One of the Affordable Care Act’s smallest changes with the largest impact is the new rating requirements being applied to all fully insured small group's (<100 employees) in 2014. 

The regulations push the small group market toward a more pure community-rated model,  meaning the healthy subsidize the less healthy, younger members subsidize older members, large groups subsidize small groups and favorable industries subsidize less favorable industries.  The result?  Companies will all move towards the median rate. 

The Challenge 

We’re all well aware of the volatility of premiums in the medical insurance market.  Companies have become used to the 20 to 30 percent swings that are all too common.  Pundits will argue whether long-term community rating is the solution; we worry about the transition.  At Caravus, we’ve always preferred to initiate change gradually like turning a volume knob rather than flipping a light switch. 

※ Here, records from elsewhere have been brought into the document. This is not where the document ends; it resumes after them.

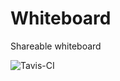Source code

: # Whiteboard
Shareable whiteboard

![Tavis-CI](https://travis-ci.org/burningsoul/whiteboard.svg?branch=master)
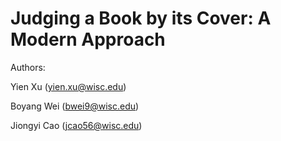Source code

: # Judging a Book by its Cover: A Modern Approach

Authors:

Yien Xu (yien.xu@wisc.edu)

Boyang Wei (bwei9@wisc.edu)

Jiongyi Cao (jcao56@wisc.edu)
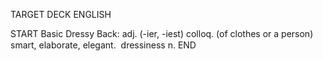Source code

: TARGET DECK
ENGLISH

START
Basic
Dressy
Back: adj. (-ier, -iest) colloq. (of clothes or a person) smart, elaborate, elegant.  dressiness n.
END
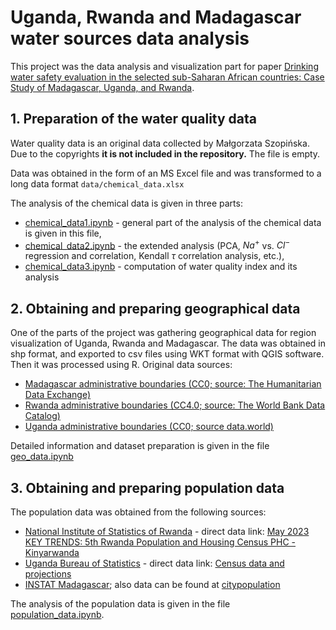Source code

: # Uganda, Rwanda and Madagascar water sources data analysis

This project was the data analysis and visualization part for paper [Drinking water safety evaluation in the selected sub-Saharan African countries: Case Study of Madagascar, Uganda, and Rwanda](https://doi.org/10.1016/j.scitotenv.2024.174496).

## 1. Preparation of the water quality data
Water quality data is an original data collected by Małgorzata Szopińska. Due to the copyrights **it is not included in the repository.** The file is empty.

Data was obtained in the form of an MS Excel file and was transformed to a long data format `data/chemical_data.xlsx`

The analysis of the chemical data is given in three parts:
 - [chemical_data1.ipynb](chemical_data1.ipynb) - general part of the analysis of the chemical data is given in this file,
 - [chemical_data2.ipynb](chemical_data2.ipynb) - the extended analysis (PCA, $Na^+$ vs. $Cl^-$ regression and correlation, Kendall $\tau$ correlation analysis, etc.),
 - [chemical_data3.ipynb](chemical_data3.ipynb) - computation of water quality index and its analysis

## 2. Obtaining and preparing geographical data
One of the parts of the project was gathering geographical data for region visualization of Uganda, Rwanda and Madagascar. The data was obtained in shp format, and exported to csv files using WKT format with QGIS software. Then it was processed using R. Original data sources:
 - [Madagascar administrative boundaries (CC0; source: The Humanitarian Data Exchange)](https://data.humdata.org/dataset/26fa506b-0727-4d9d-a590-d2abee21ee22/resource/ed94d52e-349e-41be-80cb-62dc0435bd34)
 - [Rwanda administrative boundaries (CC4.0; source: The World Bank Data Catalog)](https://datacatalog.worldbank.org/search/dataset/0041453/Rwanda-Admin-Boundaries-and-Villages)
 - [Uganda administrative boundaries (CC0; source data.world)](https://data.world/ocha-rosea/6d6d1495-196b-49d0-86b9-dc9022cde8e7)

Detailed information and dataset preparation is given in the file [geo_data.ipynb](geo_data.ipynb)

## 3. Obtaining and preparing population data
The population data was obtained from the following sources:
 - [National Institute of Statistics of Rwanda](https://www.statistics.gov.rw/) - direct data link: [May 2023 KEY TRENDS: 5th Rwanda Population and Housing Census PHC - Kinyarwanda](https://www.statistics.gov.rw/publication/key-trends-5th-rwanda-population-and-housing-census-phc-kinyarwanda)
 - [Uganda Bureau of Statistics](https://www.ubos.org/) - direct data link: [Census data and projections](https://www.ubos.org/wp-content/uploads/statistics/Census_Population_counts_(2002_and_2014)_by_Region,_District_and_Mid-Year_Population_projections_(2015-2021).xlsx)
 - [INSTAT Madagascar](https://www.instat.mg/); also data can be found at [citypopulation](http://www.citypopulation.de/en/madagascar/admin/)

The analysis of the population data is given in the file [population_data.ipynb](population_data.ipynb).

Unfortunately, the regulations require immediate compliance in 2014.  The outcome could lead to many companies flipping that proverbial switch and no longer offering coverage to employees.

Who Wins, Who Loses?

Collectively, as a small group market in the U.S., the total premium dollars will not change but among each employer group (and their employees) there will be winners and losers in this major price shift. 

How to Manage?

For groups that fall into multiple “loser” categories, it will be very challenging to run from the forecasted rate increases in 2014.  For some, this will mean greater cost shifting to employees or a significant erosion of the plan benefits.  Others will focus on alternatives such as potentially risky self-insured solutions or even a full dissolution of their group plans in lieu of sending employees to the state insurance exchange. 

The regulatory environment remains fluid and we are far from final regulations being released for many of the new rules being applied to the industry in 2014.  Currently, the best advice is to stay informed and observant as the deadline looms.  Caravus consultants will be in touch during the first half of 2013 to discuss options and strategies that marry compliance and cost-containment.